What Hillary evidently wants to do is use some kind of executive authority to force all gun show vendors to be licensed dealers which would mean that every gun sold at a gun show would by a show vendor, would have to undergo a background check.  I can’t tell you how many guns I have bought at shows just because I bumped into someone as I was walking around who was carrying a gun that I liked and a word here, a word there, some bills out of my pocket and I own the gun.  And don’t think these kinds of transactions don’t happen in the parking lot outside the show either, because they happen all the time.
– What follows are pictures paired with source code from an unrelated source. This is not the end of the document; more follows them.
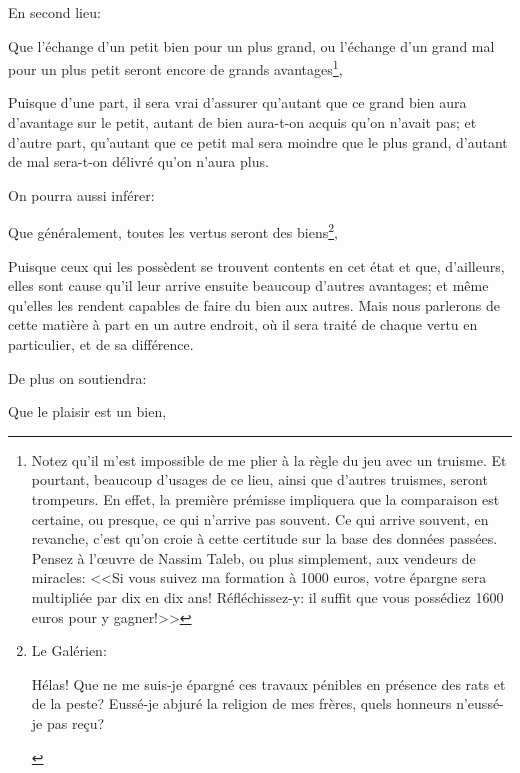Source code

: \bigbreak

En second lieu:

\begin{emphpar}
     Que l'échange d'un petit bien pour un plus grand, ou l'échange d'un grand mal pour un plus petit seront encore de
	 grands avantages\footnote{Notez qu'il m'est impossible de me plier à la règle du jeu avec un truisme. Et pourtant,
	 beaucoup d'usages de ce lieu, ainsi que d'autres truismes, seront trompeurs. En effet, la première prémisse
	 impliquera que la comparaison est certaine, ou presque, ce qui n'arrive pas souvent. Ce qui arrive souvent, en
	 revanche, c'est qu'on croie à cette certitude sur la base des données passées. Pensez à l’œuvre de Nassim Taleb,
	 ou plus simplement, aux vendeurs de miracles: <<Si vous suivez ma formation à 1000 euros, votre épargne sera
     multipliée par dix en dix ans! Réfléchissez-y: il suffit que vous possédiez 1600 euros pour y gagner!>>},
\end{emphpar}

Puisque d'une part, il sera vrai d'assurer qu'autant que ce grand bien aura d'avantage sur le petit, autant de bien
aura-t-on acquis qu'on n'avait pas; et d'autre part, qu'autant que ce petit mal sera moindre que le plus grand,
d'autant de mal sera-t-on délivré qu'on n'aura plus.

\bigbreak

On pourra aussi inférer:

\begin{emphpar}
     Que généralement, toutes les vertus seront des biens\footnote{Le Galérien: \begin{emphpar}\normalfont
	 Hélas! Que ne me suis-je épargné ces travaux pénibles en présence des rats et de la peste?
	 Eussé-je abjuré la religion de mes frères, quels honneurs n'eussé-je pas reçu?\end{emphpar}},
\end{emphpar}

Puisque ceux qui les possèdent se trouvent contents en cet état et que, d'ailleurs, elles sont cause qu'il leur arrive
ensuite beaucoup d'autres avantages; et même qu'elles les rendent capables de faire du bien aux autres. Mais nous
parlerons de cette matière à part en un autre endroit, où il sera traité de chaque vertu en particulier, et de sa
différence.

\bigbreak

De plus on soutiendra:

\begin{emphpar}
     Que le plaisir est un bien,
\end{emphpar}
If Hillary really believes that she can end private sales at gun shows or anywhere else by using her executive power to define the word ‘dealer,’ one of her staff people should take a look at the Firearms Owners Protection Act that was passed in 1986. This law was passed to define or change sections of the GCA68 law which, because it represented the first time that the feds got into regulating gun commerce in a major way, contained passages and whole sections which nobody could really figure out.  And one of the big issues that was revised was the definition of ‘dealers,’ since the ATF after 1968 had taken the position that anyone selling a gun to anyone else was engaged in gun commerce and therefore came under their control.  Talk about a bureaucracy trying to extend its reach!

What FOPA did was to define a gun dealer as someone “whose time, attention and labor is occupied by dealing in firearms as a regular course of trade or business with the principal objective of livelihood and profit through the repetitive purchase and resale of an inventory of firearms.”  It also specifically excluded persons who made “occasional” sales or sold guns from “personal collections.”  From my own experience based on wandering through hundreds of gun shows over the last forty years, I can honestly confirm that the FOPA definition fits probably 75% of all the guns I have seen for sale at all those shows. Most of the big-time vendors at gun shows aren’t selling firearms at all.  They go from show to show, maybe do 40 shows a year, and they’re hawking t-shirts, memorabilia, all kinds of junk and crap but they’re not selling guns.

I’m thrilled that Hillary has injected the words ‘gun violence’ into the Presidential campaign.  I hope she ramps up the message because, if nothing else, I’d like to see the ‘stuff happens’ nonsense shoved up where it belongs. But if anyone wants to really get rid of gun violence I’ll continue to say it again and again: It’s the guns, stupid.  It’s the guns.